Winter weed management

Series: CSU Extension Boulder County | Story 15

While this may not seem to be the best time of year for weed management, it is a good time to start dealing with winter annual and biennial weeds and planning your strategy for the 2021 growing season.

Winter annual weeds can germinate in the late summer, fall or winter, over winter and start actively growing again in the spring. Winter annual weeds finish growing and produce seed by early summer. Biennial weeds start growing in the summer or fall, over winter and produce seeds the following summer. Since both weed types only reproduce by seed, keeping them from going to seed is the key management method.

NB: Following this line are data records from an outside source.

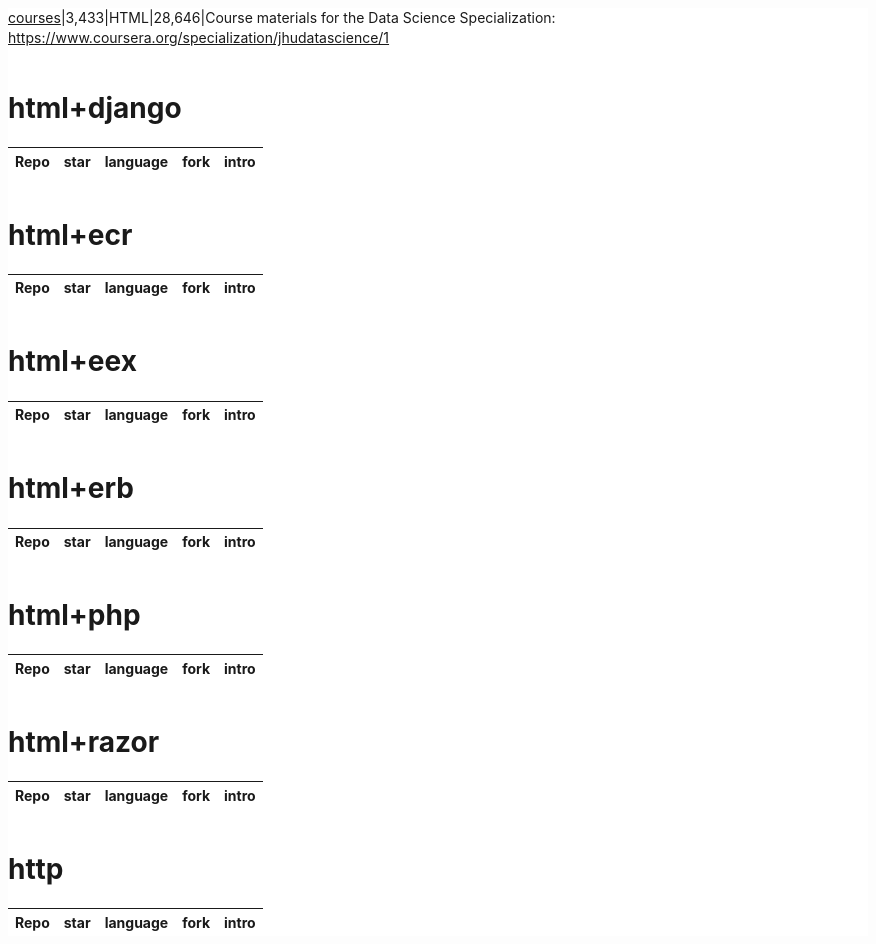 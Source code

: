 [courses](https://github.com/DataScienceSpecialization/courses)|3,433|HTML|28,646|Course materials for the Data Science Specialization: https://www.coursera.org/specialization/jhudatascience/1


# html+django

Repo|star|language|fork|intro
-|-|-|-|-



# html+ecr

Repo|star|language|fork|intro
-|-|-|-|-



# html+eex

Repo|star|language|fork|intro
-|-|-|-|-



# html+erb

Repo|star|language|fork|intro
-|-|-|-|-



# html+php

Repo|star|language|fork|intro
-|-|-|-|-



# html+razor

Repo|star|language|fork|intro
-|-|-|-|-



# http

Repo|star|language|fork|intro
-|-|-|-|-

For all weed types, the best management approach to follow is Integrated Pest Management. This consists of the following methods - cultural (keeping desired vegetation healthy and not introducing weed seeds via contaminated seed or on vehicles or clothing – seeds caught in your socks), mechanical (hoeing, hand pulling, mowing), biological (livestock, insects, fungi and bacteria) and chemical (organic and synthetic herbicides). Utilizing all of these methods is more successful than just relying on one method.

Some biennial and winter annual weeds are already growing so you can manage them over the winter. Depending on how many you have, you can be out when the weather is good, temperatures are warm and the soil is not frozen, undercutting the rosettes or hoeing young seedlings.

Biennial thistles, knapweeds and other biennials are easily managed by removing the rosette by undercutting it (cutting the root below ground and removing the above ground plant) before it has a chance to flower and produce seed next year. Winter annuals such as prickly lettuce, redstem filaree, cheatgrass and mustards (flixweed, blue mustard and tumble mustard) can be hoed or pulled when the soil is not frozen.

Herbicide use is limited in the winter. Read the herbicide label for the required application temperature and weather conditions. On warm winter days, you may be able to use an organic herbicide, those based on acetic or other acids, ammonium nonanoate or citrus oils.

The organic herbicides are non-selective, meaning if you have desired plants with green leaves on them next to your weed, you need to be careful to not spray plants other than the weed. If the plant is a perennial and is well established, it will likely suffer some burned leaves, but recover in the spring. To prevent over spraying, you can cover the desired plant with a bucket, plastic or cardboard or cut the bottom out of a bucket and use it to go over the weed and then spray the weed while it is contained in the bucket. You need to be as careful with an organic herbicide as with any other herbicide. They are all meant to kill or damage something.

Even if you don't do any mechanical or chemical management over winter, you can at a minimum be identifying what weeds you have, where they are, how many there are and planning what methods you can use to manage them (mechanical, biological or chemical).

For perennial weeds, there are limited options that you can do in the winter. Perennials are not actively growing at this time so there's not much you can do other than plan and perhaps line up a contractor. You can identify what you have and what management methods you can use at appropriate times in 2021. If you need help with identifying what weeds you have or what management methods are available, please contact the Extension Office. While dead plant identification is tough, it can be done on some weeds/plants.